My simplification assumes that temporary failures really /are/ temporary! I think my approach is robust in the face of probably the most common temporary failure I see as a list admin: a user running out of disk space for a period of several days or a week. Once they get a clue and free up some room, and deliveries start to succeed, I want them to get off probation. Ideally automatically, but as a failsafe, by the probation notices.

-Barry

Bob Puff＠＠NLE

1:32 a.m.

New subject: [Mailman-Users] Bounce Options

...

I agree. Mailman has a hard enough time now detecting the bounces; trying to parse out permanent vs non-permanent is IMHO wasted code. I think just setting the bounce numbers higher will let this automagically happen.

Bob

Chuq Von Rospach

7:46 p.m.

New subject: [Mailman-Users] Bounce Options

On 11/30/01 10:08 PM, "Dale Newfield" <Dale@Newfield.org> wrote:

...

What you might consider is this:

If the bounce is RFC compliant, it's fairly simple to determine "hard" and "soft" bounces, and since they are following the standards, it's not a huge amount of work. Treat a "soft" bounce as half a bounce. That gives the soft bounce twice as long to actually come into effect.

If the bounce is one of the many non-RFC compliant mail systems, treat everything as hard bounces. You don't spend the work trying to read their non-compliant tea leaves, and they have some quiet encouragement to get their act together and become RFC compliant.

...

It'd be really nice if bounce-nomail and user-nomail are separate modes, so we can tell the difference. Beyond that, what would be optimum for me is if bounces went to nomail mode, and then if they're still nomail 30 days later, deleted from the system. That gives a user a chance to "come back" without losing their subscription state, but not hang around forever....

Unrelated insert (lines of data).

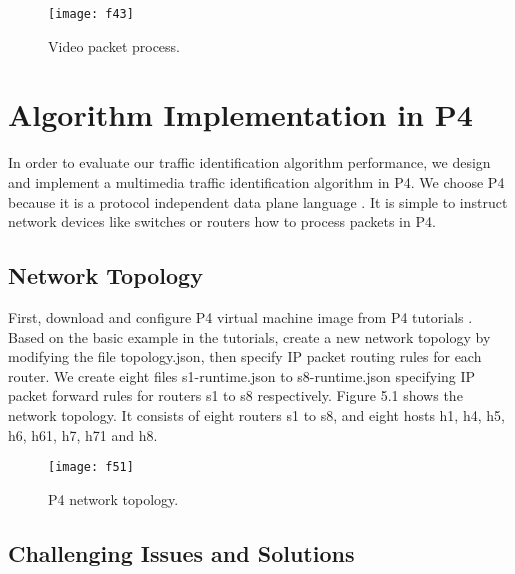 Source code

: \documentclass[master]{thesis}
\begin{document}
\begin{figure}[htp]
    \texttt{[image: f43]}
    \caption[Video packet process.]{Video packet process.}
    \label{fig:f43}
\end{figure}

\chapter{Algorithm Implementation in P4}
\label{chap:algorithm.implementation}

In order to evaluate our traffic identification algorithm performance, we design and implement a multimedia traffic identification algorithm in P4. We choose P4 because it is a protocol independent data plane language \cite{bosshart2014p4, p4162020}. It is simple to instruct network devices like switches or routers how to process packets in P4. 

\section{Network Topology}

First, download and configure P4 virtual machine image from P4 tutorials \cite{sigcommp4tutorial2020, p4tutorial2020}.  Based on the basic example in the tutorials, create a new network topology by modifying the file topology.json, then specify IP packet routing rules for each router. We create eight files s1-runtime.json to s8-runtime.json specifying IP packet forward rules for routers s1 to s8 respectively.  Figure 5.1 shows the network topology. It consists of eight routers s1 to s8, and eight hosts h1, h4, h5, h6, h61, h7, h71 and h8. 

\begin{figure}[htp]
    \texttt{[image: f51]}
    \caption[P4 network topology.]{P4 network topology.}
    \label{fig:f51}
\end{figure}

\section{Challenging Issues and Solutions}
\end{document}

At some point, it'd be nice to be able to validate those other nomail addresses, similar to the monthly password reminder (or part of it). Something that says "you have this account sent to this mode. If you want this, click 'here'. If you don't, do nothing and we'll delete it. Where 'click here' takes you to a link that sets the "I'm okay" counter on that nomail status for another 90 days or something...

barry＠zope.com

7:53 p.m.

New subject: [Mailman-Users] Bounce Options

...

...
...
...
...
"CVR" == Chuq Von Rospach <chuqui@plaidworks.com> writes:

CVR> If the bounce is RFC compliant, it's fairly simple to
CVR> determine "hard" and "soft" bounces, and since they are
CVR> following the standards, it's not a huge amount of
CVR> work. Treat a "soft" bounce as half a bounce. That gives the
CVR> soft bounce twice as long to actually come into effect.

Nice. I like that.

CVR> If the bounce is one of the many non-RFC compliant mail
CVR> systems, treat everything as hard bounces. You don't spend
CVR> the work trying to read their non-compliant tea leaves, and
CVR> they have some quiet encouragement to get their act together
CVR> and become RFC compliant.

Yup.

>> I like the idea that subscribers can wind up "on probation"
>> (assuming the list admin configures the list that way).  I
>> understand that this simplifying assumption makes the design
>> much easier to think through.

CVR> It'd be really nice if bounce-nomail and user-nomail are
CVR> separate modes, so we can tell the difference. Beyond that,
CVR> what would be optimum for me is if bounces went to nomail
CVR> mode, and then if they're still nomail 30 days later, deleted
CVR> from the system. That gives a user a chance to "come back"
CVR> without losing their subscription state, but not hang around
CVR> forever....

Yes, definitely. That's part of the plan.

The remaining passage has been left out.